Wer junge Leute an Bord holen will, muss zuerst einmal jungen Leuten vertrauen — auch und gerade an der Wahlurne. Außer Österreich traut sich bisher noch kein Land. Und das, obwohl Jugendliche immer beweisen, dass auch sie verantwortungsbewusste, politische Entscheidungen treffen und belastbare politische Kräfte sein wollen und können. Das Wahlalter ab 16 hätte zudem eine nicht zu unterschätzende Symbolwirkung und große Antriebskraft, junge und zukünftige Generationen für mehr Europa zu begeistern.

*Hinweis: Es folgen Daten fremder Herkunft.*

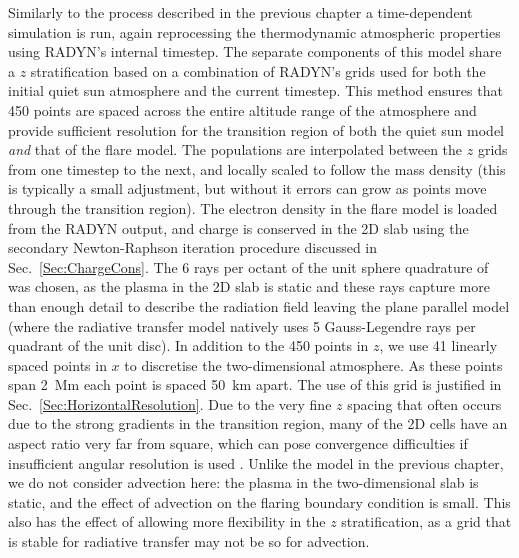 Similarly to the process described in the previous chapter a time-dependent simulation is run, again reprocessing the thermodynamic atmospheric properties using RADYN's internal timestep.
The separate components of this model share a $z$ stratification based on a combination of RADYN's grids used for both the initial quiet sun atmosphere and the current timestep.
This method ensures that 450 points are spaced across the entire altitude range of the atmosphere and provide sufficient resolution for the transition region of both the quiet sun model \emph{and} that of the flare model.
The populations are interpolated between the $z$ grids from one timestep to the next, and locally scaled to follow the mass density (this is typically a small adjustment, but without it errors can grow as points move through the transition region).
The electron density in the flare model is loaded from the RADYN output, and charge is conserved in the 2D slab using the secondary Newton-Raphson iteration procedure discussed in Sec.~\ref{Sec:ChargeCons}.
The 6 rays per octant of the unit sphere quadrature of \citet{Stepan2020} was chosen, as the plasma in the 2D slab is static and these rays capture more than enough detail to describe the radiation field leaving the plane parallel model (where the radiative transfer model natively uses 5 Gauss-Legendre rays per quadrant of the unit disc).
In addition to the 450 points in $z$, we use 41 linearly spaced points in $x$ to discretise the two-dimensional atmosphere.
As these points span \SI{2}{\mega\metre} each point is spaced \SI{50}{\kilo\metre} apart.
The use of this grid is justified in Sec.~\ref{Sec:HorizontalResolution}.
Due to the very fine $z$ spacing that often occurs due to the strong gradients in the transition region, many of the 2D cells have an aspect ratio very far from square, which can pose convergence difficulties if insufficient angular resolution is used .
Unlike the model in the previous chapter, we do not consider advection here: the plasma in the two-dimensional slab is static, and the effect of advection on the flaring boundary condition is small.
This also has the effect of allowing more flexibility in the $z$ stratification, as a grid that is stable for radiative transfer may not be so for advection.

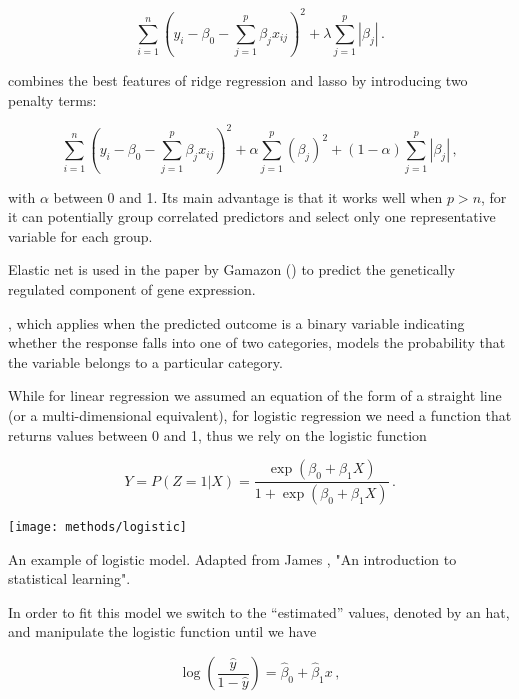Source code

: \documentclass[../main.tex]{subfiles}
\begin{document}
\begin{equation}
	\sum_{i=1}^{n}\left(y_i-\beta_0-\sum_{j=1}^{p}\beta_jx_{ij}\right)^2+
		\lambda\sum_{j=1}^{p}\left|\beta_j\right|\,.
\end{equation}

 combines the best features of 
ridge regression and lasso by introducing two penalty terms:

\begin{equation}
	\sum_{i=1}^{n}\left(y_i-\beta_0-\sum_{j=1}^{p}\beta_jx_{ij}\right)^2+
		\alpha\sum_{j=1}^{p}\left(\beta_j\right)^2+
		(1-\alpha)\sum_{j=1}^{p}\left|\beta_j\right|\,,
\end{equation}

with $\alpha$ between 0 and 1. Its main advantage is that it works well 
when $p>n$, for it can potentially group correlated predictors and 
select only one representative variable for each group.

Elastic net is used in the paper by Gamazon \etal () 
to predict the genetically regulated component of gene expression.

, which applies when the 
predicted outcome is a binary variable indicating whether the response 
falls into one of two categories, models the probability that the 
variable belongs to a particular category.

While for linear regression we assumed an equation of the form of a 
straight line (or a multi-dimensional equivalent), for logistic 
regression we need a function that returns values between 0 and 1, thus 
we rely on the logistic function

\begin{equation}
	Y = P(Z = 1 | X) =
		\frac{\exp(\beta_0+\beta_1X)}{1+\exp(\beta_0+\beta_1X)}\,.
\end{equation}

\begin{marginfigure}[0cm]
	\texttt{[image: methods/logistic]}
	\caption{An example of logistic model. Adapted from James , "An introduction to statistical learning".}
\end{marginfigure}

In order to fit this model we switch to the \enquote{estimated} values, 
denoted by an hat, and manipulate the logistic function until we have

\begin{equation}
	\log\left(\frac{\hat{y}}{1-\hat{y}}\right) =
		\hat{\beta}_0 + \hat{\beta}_1 x\,,
\end{equation}
\end{document}
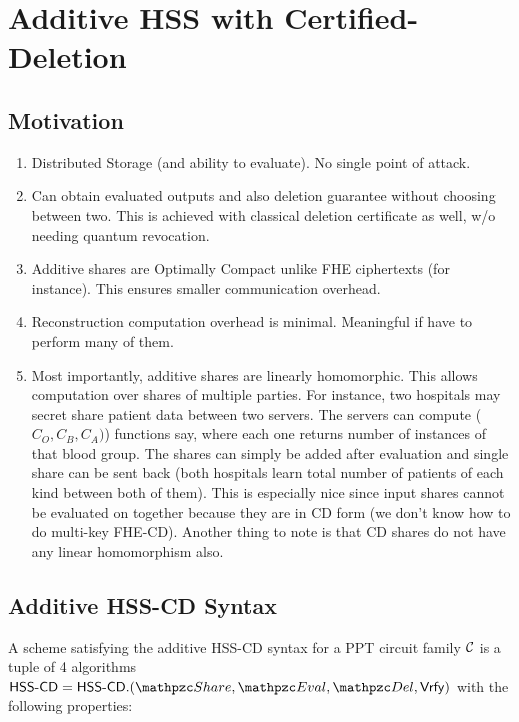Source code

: \section{Additive HSS with Certified-Deletion}

\subsection{Motivation}

\begin{enumerate}
\item Distributed Storage (and ability to evaluate). No single point
of attack.
\item Can obtain evaluated outputs and also deletion guarantee
without choosing between two. This is achieved with classical
deletion certificate as well, w/o needing quantum revocation.
\item Additive shares are Optimally Compact unlike FHE ciphertexts
    (for instance). This ensures smaller communication overhead.
\item Reconstruction computation overhead is minimal. Meaningful if
    have to perform many of them.
\item Most importantly, additive shares are linearly homomorphic.
    This allows computation over shares of multiple parties. For
    instance, two hospitals may secret share patient data between
    two servers. The servers can compute ($C_O, C_B, C_A)$)
    functions say, where each one returns number of instances of
    that blood group. The shares can simply be added after
    evaluation and single share can be sent back (both hospitals
    learn total number of patients of each kind between both of
    them). This is especially nice since input shares cannot be
    evaluated on together because they are in CD form (we don't know
    how to do multi-key FHE-CD). Another thing to note is that CD
    shares do not have any linear homomorphism also.
\end{enumerate}

\subsection{Additive HSS-CD Syntax}

A scheme satisfying the additive HSS-CD syntax for a PPT circuit
family $\mathcal{C}$ is a tuple of 4 algorithms $\HSScd = \HSScd.(\Sh,
\Ev, \Del, \Vrfy)$ with the following properties:

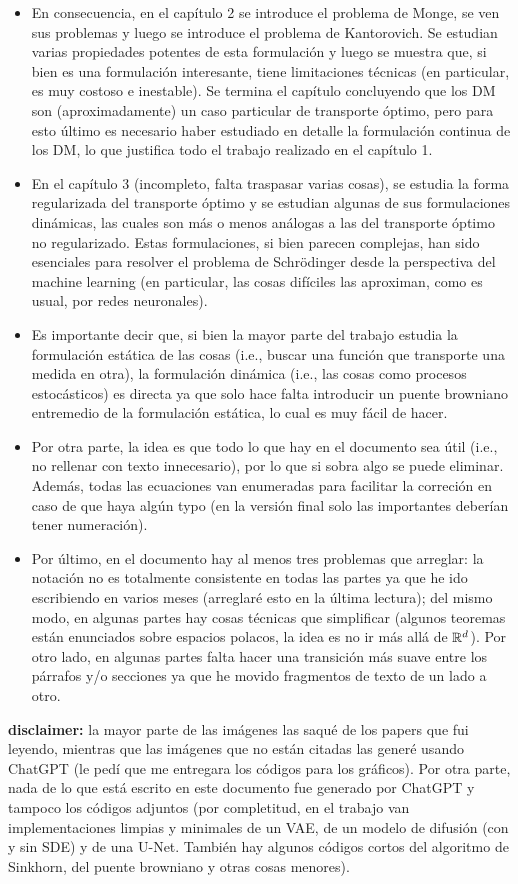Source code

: \begin{itemize}
    \item En consecuencia, en el capítulo 2 se introduce el problema de Monge, se ven sus problemas y luego se introduce el problema de Kantorovich. Se estudian varias propiedades potentes de esta formulación y luego se muestra que, si bien es una formulación interesante, tiene limitaciones técnicas (en particular, es muy costoso e inestable). Se termina el capítulo concluyendo que los DM son (aproximadamente) un caso particular de transporte óptimo, pero para esto último es necesario haber estudiado en detalle la formulación continua de los DM, lo que justifica todo el trabajo realizado en el capítulo 1.
    \item En el capítulo 3 (incompleto, falta traspasar varias cosas), se estudia la forma regularizada del transporte óptimo y se estudian algunas de sus formulaciones dinámicas, las cuales son más o menos análogas a las del transporte óptimo no regularizado. Estas formulaciones, si bien parecen complejas, han sido esenciales para resolver el problema de Schrödinger desde la perspectiva del machine learning (en particular, las cosas difíciles las aproximan, como es usual, por redes neuronales).
    \item Es importante decir que, si bien la mayor parte del trabajo estudia la formulación estática de las cosas (i.e., buscar una función que transporte una medida en otra), la formulación dinámica (i.e., las cosas como procesos estocásticos) es directa ya que solo hace falta introducir un puente browniano entremedio de la formulación estática, lo cual es muy fácil de hacer.
    \item Por otra parte, la idea es que todo lo que hay en el documento sea útil (i.e., no rellenar con texto innecesario), por lo que si sobra algo se puede eliminar. Además, todas las ecuaciones van enumeradas para facilitar la correción en caso de que haya algún typo (en la versión final solo las importantes deberían tener numeración).
    \item Por último, en el documento hay al menos tres problemas que arreglar: la notación no es totalmente consistente en todas las partes ya que he ido escribiendo en varios meses (arreglaré esto en la última lectura); del mismo modo, en algunas partes hay cosas técnicas que simplificar (algunos teoremas están enunciados sobre espacios polacos, la idea es no ir más allá de $\R^d$). Por otro lado, en algunas partes falta hacer una transición más suave entre los párrafos y/o secciones ya que he movido fragmentos de texto de un lado a otro.
\end{itemize}

\textbf{disclaimer:} la mayor parte de las imágenes las saqué de los papers que fui leyendo, mientras que las imágenes que no están citadas las generé usando ChatGPT (le pedí que me entregara los códigos para los gráficos). Por otra parte, nada de lo que está escrito en este documento fue generado por ChatGPT y tampoco los códigos adjuntos (por completitud, en el trabajo van implementaciones limpias y minimales de un VAE, de un modelo de difusión (con y sin SDE) y de una U-Net. También hay algunos códigos cortos del algoritmo de Sinkhorn, del puente browniano y otras cosas menores).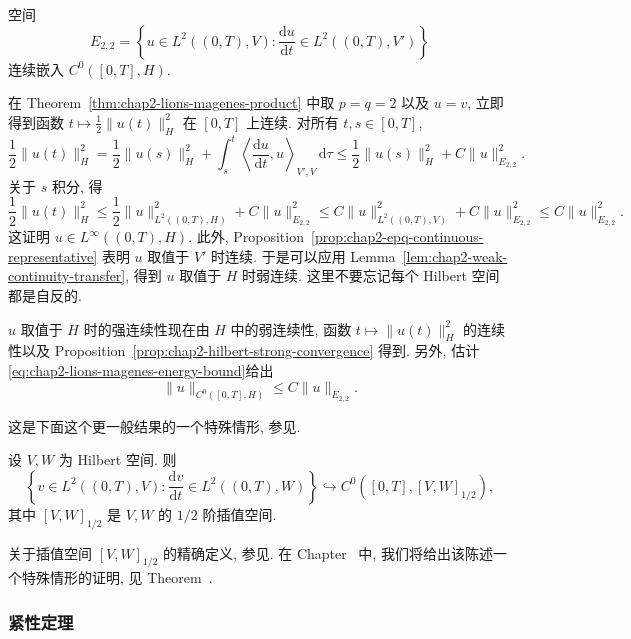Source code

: \begin{Theorem}
\label{thm:chap2-lions-magenes-continuity-h}
空间
\[
 E_{2,2}=\left\{u\in L^2((0,T),V):\frac{\mathrm{d}u}{\mathrm{d}t}\in L^2((0,T),V')\right\}
\]
连续嵌入 $C^0([0,T],H)$.
\end{Theorem}

\begin{Proof}
在 Theorem~\ref{thm:chap2-lions-magenes-product} 中取 $p=q=2$ 以及 $u=v$, 立即得到函数 $t\mapsto\frac12\|u(t)\|_H^2$ 在 $[0,T]$ 上连续. 对所有 $t,s\in[0,T]$,
\[
 \frac12\|u(t)\|_H^2
 =\frac12\|u(s)\|_H^2
 +\int_s^t\left\langle\frac{\mathrm{d}u}{\mathrm{d}t},u\right\rangle_{V',V}\,\mathrm{d}\tau
 \leq\frac12\|u(s)\|_H^2+C\|u\|_{E_{2,2}}^2.
\]
关于 $s$ 积分, 得
\begin{equation}
 \frac12\|u(t)\|_H^2
 \leq\frac12\|u\|_{L^2((0,T),H)}^2+C\|u\|_{E_{2,2}}^2
 \leq C\|u\|_{L^2((0,T),V)}^2+C\|u\|_{E_{2,2}}^2
 \leq C\|u\|_{E_{2,2}}^2.
 \label{eq:chap2-lions-magenes-energy-bound}
\end{equation}
这证明 $u\in L^\infty((0,T),H)$. 此外, Proposition~\ref{prop:chap2-epq-continuous-representative} 表明 $u$ 取值于 $V'$ 时连续. 于是可以应用 Lemma~\ref{lem:chap2-weak-continuity-transfer}, 得到 $u$ 取值于 $H$ 时弱连续. 这里不要忘记每个 Hilbert 空间都是自反的.

$u$ 取值于 $H$ 时的强连续性现在由 $H$ 中的弱连续性, 函数 $t\mapsto\|u(t)\|_H^2$ 的连续性以及 Proposition~\ref{prop:chap2-hilbert-strong-convergence} 得到. 另外, 估计\eqref{eq:chap2-lions-magenes-energy-bound}给出
\[
 \|u\|_{C^0([0,T],H)}\leq C\|u\|_{E_{2,2}}.
\]
\end{Proof}

这是下面这个更一般结果的一个特殊情形, 参见.

\begin{Theorem}
\label{thm:chap2-interpolation-time-continuity}
设 $V,W$ 为 Hilbert 空间. 则
\[
 \left\{v\in L^2((0,T),V):\frac{\mathrm{d}v}{\mathrm{d}t}\in L^2((0,T),W)\right\}
 \hookrightarrow C^0([0,T],[V,W]_{1/2}),
\]
其中 $[V,W]_{1/2}$ 是 $V,W$ 的 $1/2$ 阶插值空间.
\end{Theorem}

关于插值空间 $[V,W]_{1/2}$ 的精确定义, 参见. 在 Chapter~ 中, 我们将给出该陈述一个特殊情形的证明, 见 Theorem~.

\subsubsection{紧性定理}
\label{subsec:chap2-time-compactness}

  1. Bürgerschaftskunde in der Schule

Was bedeutet es überhaupt, Bürgerin oder Bürger der Europäischen Union zu sein? Welche Vorteile ergeben sich daraus, welche Rechte, welche Möglichkeiten und auch welche Pflichten? Antworten auf diese Fragen wissen nur die wenigsten. Das liegt auch daran, dass es in Schulen in der EU keinen einheitlichen Plan zur Erklärung dieser Grundfragen gibt — noch nicht einmal im Ansatz. Wie also sollen junge Leute Teil der EU und ihrer Zukunft sein, wenn wir noch nicht einmal ein Basiswissen rund um Bürgerschaft, EU-Programme, Wahlen und Demokratie vermitteln können? EU-Bürgerschaftskunde sollte an allen Schulen in EU-Mitgliedsländern durchgeführt werden.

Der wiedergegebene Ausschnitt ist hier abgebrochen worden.